Historical demarcation line of World War II | |
Lighter blue line: Curzon Line "B" as proposed in 1919.
Darker blue line: "Curzon" Line "A" as proposed by the Soviet Union in 1940. Pink areas: Former pre-World War II provinces of Germany transferred to Poland after the war. Grey area: Pre-World War II Polish territory east of the Curzon Line annexed by the Soviet Union after the war. |
The history of the Curzon Line, with minor variations, goes back to the period following World War I. It was drawn for the first time by the Supreme War Council as the demarcation line between the newly emerging states, the Second Polish Republic, and Bolshevik Russia. The proposal was put forward by British Foreign Secretary George Curzon, to serve as a diplomatic basis for the future border agreement, and in that form, it never materialized because the war went on.
The line became a major geopolitical factor during World War II, when Joseph Stalin invaded eastern Poland and split its territory along the Curzon Line with Adolf Hitler.

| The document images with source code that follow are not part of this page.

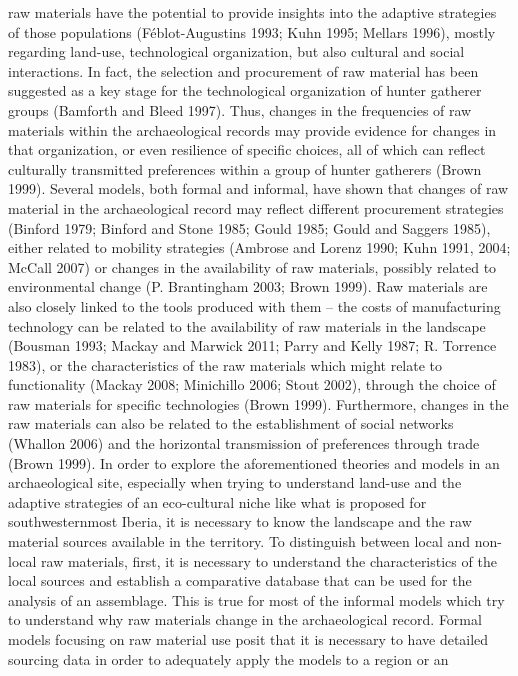 \documentclass[
  a4paper,
  DIV=11,
  numbers=noendperiod]{scrreprt}
\begin{document}
raw materials have the potential to provide insights into the adaptive
strategies of those populations (Féblot-Augustins 1993; Kuhn 1995;
Mellars 1996), mostly regarding land-use, technological organization,
but also cultural and social interactions. In fact, the selection and
procurement of raw material has been suggested as a key stage for the
technological organization of hunter gatherer groups (Bamforth and Bleed
1997). Thus, changes in the frequencies of raw materials within the
archaeological records may provide evidence for changes in that
organization, or even resilience of specific choices, all of which can
reflect culturally transmitted preferences within a group of hunter
gatherers (Brown 1999). Several models, both formal and informal, have
shown that changes of raw material in the archaeological record may
reflect different procurement strategies (Binford 1979; Binford and
Stone 1985; Gould 1985; Gould and Saggers 1985), either related to
mobility strategies (Ambrose and Lorenz 1990; Kuhn 1991, 2004; McCall
2007) or changes in the availability of raw materials, possibly related
to environmental change (P. Brantingham 2003; Brown 1999). Raw materials
are also closely linked to the tools produced with them -- the costs of
manufacturing technology can be related to the availability of raw
materials in the landscape (Bousman 1993; Mackay and Marwick 2011; Parry
and Kelly 1987; R. Torrence 1983), or the characteristics of the raw
materials which might relate to functionality (Mackay 2008; Minichillo
2006; Stout 2002), through the choice of raw materials for specific
technologies (Brown 1999). Furthermore, changes in the raw materials can
also be related to the establishment of social networks (Whallon 2006)
and the horizontal transmission of preferences through trade (Brown
1999). In order to explore the aforementioned theories and models in an
archaeological site, especially when trying to understand land-use and
the adaptive strategies of an eco-cultural niche like what is proposed
for southwesternmost Iberia, it is necessary to know the landscape and
the raw material sources available in the territory. To distinguish
between local and non-local raw materials, first, it is necessary to
understand the characteristics of the local sources and establish a
comparative database that can be used for the analysis of an assemblage.
This is true for most of the informal models which try to understand why
raw materials change in the archaeological record. Formal models
focusing on raw material use posit that it is necessary to have detailed
sourcing data in order to adequately apply the models to a region or an
\end{document}
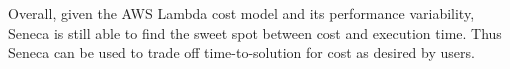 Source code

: Overall, given the AWS Lambda cost model and its performance variability, 
Seneca is still able to find the sweet spot between cost 
and execution time. Thus Seneca can be used to trade off time-to-solution for
cost as desired by users.


%



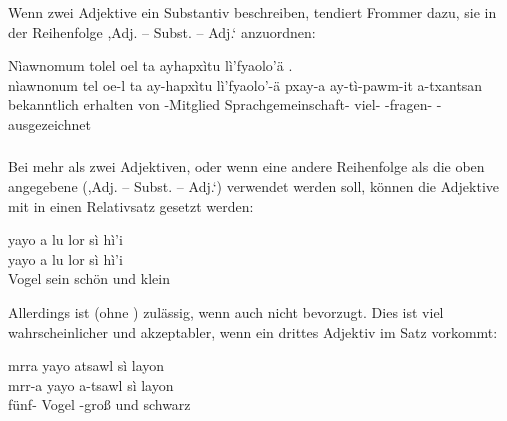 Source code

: \subsubsection{} Wenn zwei Adjektive ein Substantiv beschreiben, tendiert Frommer dazu, sie in der Reihenfolge ,Adj. -- Subst. -- Adj.‘ anzuordnen:

\begin{interlin}
	\glll \Npawl{}Nìawnomum tolel oel ta ayhapxìtu lì'fyaolo'ä   . \\
	nìawnonum tel oe-l ta ay-hapxìtu lì'fyaolo'-ä pxay-a ay-tì-pawm-it a-txantsan \\
	bekanntlich erhalten  von -Mitglied Sprachgemeinschaft- viel- -fragen- -ausgezeichnet \\
\end{interlin}

\subsubsection{} Bei mehr als zwei Adjektiven, oder wenn eine andere Reihenfolge als die oben angegebene (,Adj. -- Subst. -- Adj.‘) verwendet werden soll, können die Adjektive mit  in einen Relativsatz gesetzt werden:

\begin{interlin}
	\glll \Npawl{}yayo a lu lor sì hì'i \\
	yayo a lu lor sì hì'i \\
	Vogel  sein schön und klein \\
\end{interlin}

\noindent Allerdings ist  (ohne ) zulässig, wenn auch nicht bevorzugt. Dies ist viel wahrscheinlicher und akzeptabler, wenn ein drittes Adjektiv im Satz vorkommt:

\begin{interlin}
	\glll \Npawl{}mrra yayo atsawl sì layon \\
	mrr-a yayo a-tsawl sì layon \\
	fünf- Vogel -groß und schwarz \\
\end{interlin}

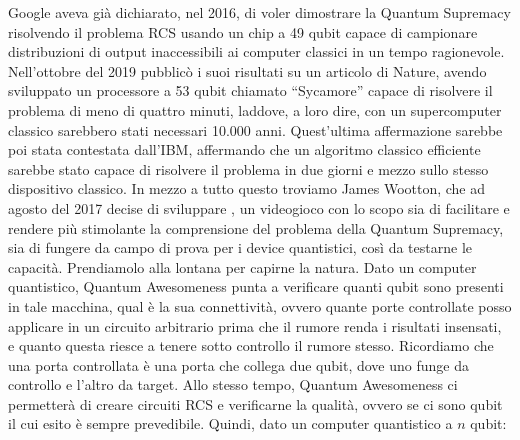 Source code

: \documentclass{book}
\theoremstyle{definition}
\theoremstyle{definition}
\theoremstyle{definition}
\theoremstyle{plain}
\theoremstyle{plain}
\theoremstyle{plain}
\theoremstyle{plain}
\begin{document}
Google aveva già dichiarato, nel 2016, di voler dimostrare la Quantum Supremacy risolvendo il problema RCS usando un chip a 49 qubit capace di campionare distribuzioni di output inaccessibili ai computer classici in un tempo ragionevole. Nell'ottobre del 2019 pubblicò i suoi risultati su un articolo di Nature\cite{nature_quantum_supremacy_google}, avendo sviluppato un processore a 53 qubit chiamato ``Sycamore'' capace di risolvere il problema di meno di quattro minuti, laddove, a loro dire, con un supercomputer classico sarebbero stati necessari 10.000 anni. Quest'ultima affermazione sarebbe poi stata contestata dall'IBM, affermando che un algoritmo classico efficiente sarebbe stato capace di risolvere il problema in due giorni e mezzo sullo stesso dispositivo classico.
In mezzo a tutto questo troviamo James Wootton, che ad agosto del 2017 decise di sviluppare \cite{wootton_puzzle}\cite{wootton_puzzle_2}, un videogioco con lo scopo sia di facilitare e rendere più stimolante la comprensione del problema della Quantum Supremacy, sia di fungere da campo di prova per i device quantistici, così da testarne le capacità. Prendiamolo alla lontana per capirne la natura.
Dato un computer quantistico, Quantum Awesomeness punta a verificare quanti qubit sono presenti in tale macchina, qual è la sua connettività, ovvero quante porte controllate posso applicare in un circuito arbitrario prima che il rumore renda i risultati insensati, e quanto questa riesce a tenere sotto controllo il rumore stesso. Ricordiamo che una porta controllata è una porta che collega due qubit, dove uno funge da controllo e l'altro da target. Allo stesso tempo, Quantum Awesomeness ci permetterà di creare circuiti RCS e verificarne la qualità, ovvero se ci sono qubit il cui esito è sempre prevedibile. Quindi, dato un computer quantistico a $n$ qubit:
\end{document}
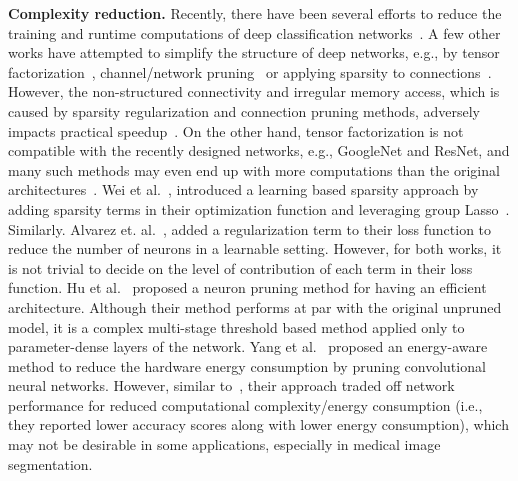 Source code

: \documentclass{article}
\begin{document}
\textbf{Complexity reduction.} Recently, there have been several efforts to reduce the training and runtime computations of deep classification networks~\cite{leroux2018iamnn,howard2017mobilenets, zhang2017shufflenet, iandola2016squeezenet}. A few other works have attempted to simplify the structure of deep networks, e.g., by tensor factorization~\cite{jaderberg2014speeding,kim2015compression,lebedev2014speeding}, channel/network pruning~\cite{wen2016learning,hu2016network} or applying sparsity to connections~\cite{han2015learning,han2015deep,liu2015sparse,guo2016dynamic,han2016eie}. However, the non-structured connectivity and irregular memory access, which is caused by sparsity regularization and connection pruning methods, adversely impacts practical speedup~\cite{wen2016learning}. On the other hand, tensor factorization is not compatible with the recently designed networks, e.g., GoogleNet and ResNet, and many such methods may even end up with more computations than the original architectures~\cite{he2017channel}. Wei et al.~\cite{wen2016learning}, introduced a learning based sparsity approach by adding sparsity terms in their optimization function and leveraging group Lasso~\cite{yuan2006model}. Similarly. Alvarez et. al.~\cite{alvarez2016learning}, added a regularization term to their loss function to reduce the number of neurons in a learnable setting. However, for both works, it is not trivial to decide on the level of contribution of each term in their loss function. Hu et al.~\cite{hu2016network} proposed a neuron pruning method for having an efficient architecture. Although their method performs at par with the original unpruned model, it is a complex multi-stage threshold based method applied only to parameter-dense layers of the network. Yang et al.~\cite{yang2017designing} proposed an energy-aware method to reduce the hardware energy consumption by pruning convolutional neural networks. However, similar to~\cite{liu2015sparse,denton2014exploiting,jaderberg2014speeding,he2017channel}, their approach traded off network performance  for reduced computational complexity/energy consumption (i.e., they reported lower accuracy scores along with   lower energy consumption), which may not be desirable in some applications, especially in medical image segmentation.
\end{document}
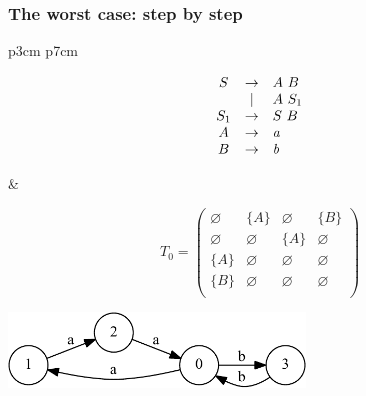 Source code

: \documentclass[xcolor=table]{beamer}
\begin{document}
\begin{frame}
  \frametitle{The worst case: step by step}
\begin{tabular}{p{3cm} p{7cm} }
\begin{figure}[h]
   \[
\begin{array}{ccl}
    S & \rightarrow & A \ B \\
      & | & A \ S_1 \\
    S_1 & \rightarrow & S \ B \\
    A & \rightarrow & \text{\emph{a}} \\
    B & \rightarrow & \text{\emph{b}} \\
\end{array}
\]
\label{ProductionRulesExampleQueryCNF}
\end{figure}

&

\begin{figure}[h]
\[
T_0 = \begin{pmatrix}
    \varnothing & \{A\}       & \varnothing & \{B\}       \\
    \varnothing & \varnothing & \{A\}       & \varnothing \\
    \{A\}       & \varnothing & \varnothing & \varnothing \\
    \{B\}       & \varnothing & \varnothing & \varnothing \\
\end{pmatrix}
\]

\end{figure}
 \end{tabular}

\begin{center}
  \includegraphics[height=2cm]{pictures/example_graph.pdf}
\end{center}

\end{frame}
\end{document}

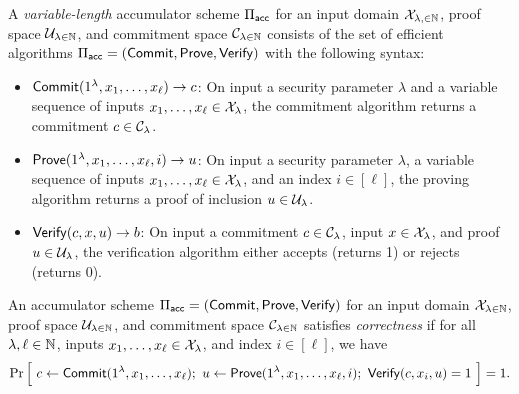 \newcommand{\Piacc}{\Pi_\ms{acc}}

\begin{definition}[Accumulator]
    A \emph{variable-length} accumulator scheme $\Piacc$ for an input domain
    $\mathcal{X}_{\lambda, \in \mathbb{N}}$, proof space $\mathcal{U}_{\lambda \in \mathbb{N}}$, and commitment space
    $\mathcal{C}_{\lambda \in \mathbb{N}}$ consists of the set of efficient algorithms
    $\Piacc = (\Commit, \Prove,
    \allowbreak \Verify)$ with the following syntax:
    \begin{itemize}
        \item $\mathsf{Commit}(1^\lambda, x_1, \ldots, x_\ell) \to c$: On input a
            security parameter $\lambda$ and a variable sequence of inputs
            $x_1, \ldots, x_\ell \in \mathcal{X}_\lambda$, the commitment algorithm
            returns a commitment $c \in \mathcal{C}_\lambda$.

        \item $\mathsf{Prove}(1^\lambda, x_1, \ldots, x_\ell, i) \to u$: On input a
            security parameter $\lambda$, a variable sequence of inputs $x_1,
            \ldots, x_\ell \in \mathcal{X}_\lambda$, and an index $i \in [\ell]$, the
            proving algorithm returns a proof of inclusion $u \in \mathcal{U}_\lambda$.

        \item $\mathsf{Verify}(c, x, u) \to b$: On input a commitment $c \in
            \mathcal{C}_\lambda$, input $x \in \mathcal{X}_\lambda$, and proof $u \in
            \mathcal{U}_\lambda$, the verification algorithm either accepts (returns
            1) or rejects (returns 0).
    \end{itemize}
\end{definition}

\begin{definition}[Correctness]
    An accumulator scheme $\Piacc = (\Commit, \Prove, \Verify)$ for an input
    domain $\mathcal{X}_{\lambda \in \mathbb{N}}$, proof space $\mathcal{U}_{\lambda \in \mathbb{N}}$, and
    commitment space $\mathcal{C}_{\lambda \in \mathbb{N}}$ satisfies \emph{correctness} if
    for all $\lambda, \ell \in \mathbb{N}$, inputs $x_1, \ldots, x_\ell \in
    \mathcal{X}_\lambda$, and index $i \in [\ell]$, we have
    \[ \Pr \Big[~ c \gets \mathsf{Commit}(1^\lambda, x_1, \ldots, x_\ell) ;~ u \gets
        \mathsf{Prove}(1^\lambda, x_1, \ldots, x_\ell, i) ;~ \mathsf{Verify}(c, x_i, u) = 1
        ~\Big] = 1 .\]
\end{definition}

\newcommand{\polylog}{\ms{polylog}}
\newcommand{\len}{\ms{len}}
\newcommand{\logg}{{\ms{log}}}

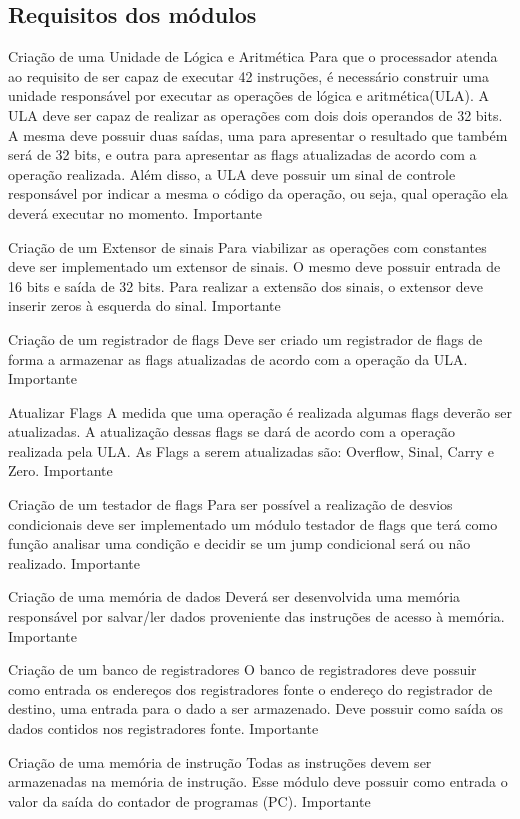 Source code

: \documentclass{report}
\begin{document}
    \subsection{Requisitos dos módulos}
    \begin{functional}
      \requirement
      {Criação de uma Unidade de Lógica e Aritmética}
      {Para que o processador atenda ao requisito de ser capaz de executar 42 instruções, é necessário construir uma unidade responsável por executar as operações de lógica e aritmética(ULA). A ULA deve ser capaz de realizar as operações com dois dois operandos de 32 bits. A mesma deve possuir duas saídas, uma para apresentar o resultado que também será de 32 bits, e outra para apresentar as flags atualizadas de acordo com a operação realizada. Além disso, a ULA deve possuir um sinal de controle responsável por indicar a mesma o código da operação, ou seja, qual operação ela deverá executar no momento.}
      {Importante}
      
       \requirement
      {Criação de um Extensor de sinais}
      {Para viabilizar as operações com constantes deve ser implementado um extensor de sinais. O mesmo deve possuir entrada de 16 bits e saída de 32 bits. Para realizar a extensão dos sinais, o extensor deve inserir zeros à esquerda do sinal.}
      {Importante}
      
       \requirement
      {Criação de um registrador de flags}
      {Deve ser criado um registrador de flags de forma a armazenar as flags atualizadas de acordo com a operação da ULA.}
      {Importante}
      
    \requirement
      {Atualizar Flags}
      {A medida que uma operação é realizada algumas flags deverão ser atualizadas. A atualização dessas flags se dará de acordo com a operação realizada pela ULA. As Flags a serem atualizadas são: Overflow, Sinal, Carry e Zero.}
      {Importante}
   
      \requirement
      {Criação de um testador de flags}
      {Para ser possível a realização de desvios condicionais deve ser implementado um módulo testador de flags que terá como função analisar uma condição e decidir se um jump condicional será ou não realizado.}
      {Importante}
      
       \requirement
      {Criação de uma memória de dados}
      {Deverá ser desenvolvida uma memória responsável por salvar/ler dados proveniente das instruções de acesso à memória.}
      {Importante}
      
       \requirement
      {Criação de um banco de registradores}
      {O banco de registradores deve possuir como entrada os endereços dos registradores fonte o endereço do registrador de destino, uma entrada para o dado a ser armazenado. Deve possuir como saída os dados contidos nos registradores fonte.}
      {Importante}
      
       \requirement
      {Criação de uma memória de instrução}
      {Todas as instruções devem ser armazenadas na memória de instrução. Esse módulo deve possuir como entrada o valor da saída do contador de programas (PC).}
      {Importante}
    
      \end{functional}
      
\end{document}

The western powers entered into negotiations with the Soviet Union following Operation Barbarossa. Throughout the war until the Tehran Conference, the Allies did not agree that Poland's future eastern border should be kept at the same Curzon Line drawn in 1939; but Churchill's position changed after the Soviet victory at the Battle of Kursk.
Following a private agreement at the Tehran Conference, confirmed at the 1945 Yalta Conference, the Allied leaders Franklin Roosevelt, Winston Churchill, and Stalin issued a statement affirming the use of the Curzon Line, with some five-to-eight kilometre variations, as the eastern border between Poland and the Soviet Union. When Churchill proposed to add parts of East Galicia, including the city of Lwów, to Poland's territory (following Line B), Stalin argued that the Soviet Union could not demand less territory for itself than the British Government had reconfirmed previously several times. The Allied arrangement involved compensation for this loss via the incorporation of formerly German-held areas (the Recovered Territories) into Poland. As a result, the current border between the countries of Belarus, Ukraine and Poland is an approximation of the Curzon Line.